Problem: Write a program that shuffles a list. Do so without using more than a constant amount of extra space and linear time in the size of the list.
Solution: (in Python)
import random random.seed() def shuffle(myList): n = len(myList) for i in xrange(0, n): j = random.randint(i, n-1) # randint is inclusive myList[i], myList[j] = myList[j], myList[i]

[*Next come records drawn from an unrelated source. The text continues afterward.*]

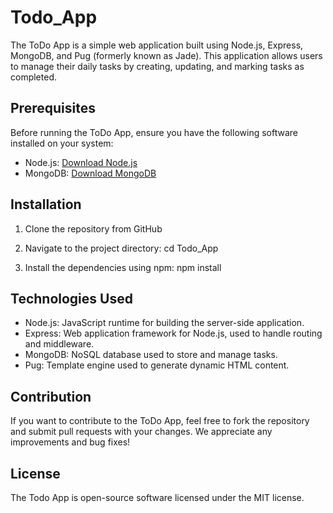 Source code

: # Todo_App
The ToDo App is a simple web application built using Node.js, Express, MongoDB, and Pug (formerly known as Jade). This application allows users to manage their daily tasks by creating, updating, and marking tasks as completed.

## Prerequisites
Before running the ToDo App, ensure you have the following software installed on your system:
- Node.js: [Download Node.js](https://nodejs.org/)
- MongoDB: [Download MongoDB](https://www.mongodb.com/try/download/community)

## Installation

1. Clone the repository from GitHub

2. Navigate to the project directory: cd Todo_App

4. Install the dependencies using npm: npm install

## Technologies Used
- Node.js: JavaScript runtime for building the server-side application.
- Express: Web application framework for Node.js, used to handle routing and middleware.
- MongoDB: NoSQL database used to store and manage tasks.
- Pug: Template engine used to generate dynamic HTML content.

## Contribution
If you want to contribute to the ToDo App, feel free to fork the repository and submit pull requests with your changes. We appreciate any improvements and bug fixes!

## License
The Todo App is open-source software licensed under the MIT license.
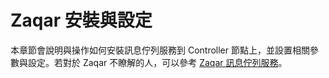 # Zaqar 安裝與設定
本章節會說明與操作如何安裝訊息佇列服務到 Controller 節點上，並設置相關參數與設定。若對於 Zaqar 不瞭解的人，可以參考 [Zaqar 訊息佇列服務]()。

Discussion: Using a computer to shuffle a deck of cards is nontrivial at first glance for the following reasons. First, computers are perfect. One can’t “haphazardly” spread the cards on a table and mix them around for a while. Neither can it use a “riffle” technique until it’s satisfied the cards are random enough. These are all human characteristics which have inherent sloppy flaws caused by our limited-precision dexterity. Another difficulty is that we have to give a mathematical guarantee that the resulting distribution of shuffles is uniform. It certainly isn’t when humans shuffle cards, so this adds a new level of difficulty.
We note that there are many gambling companies whose integrity is based on the validity of their shuffling algorithms (and hence, the fairness of their games). But despite the simplicity of our algorithm above, there are still some companies who got it wrong. So we need to take a close look at the right way to solve this problem.
Before we get there, we note that this problem generalizes to constructing random permutations. While it’s easier to understand a problem based on a deck of cards, generating random permutations is really the useful thing we’re getting out of this.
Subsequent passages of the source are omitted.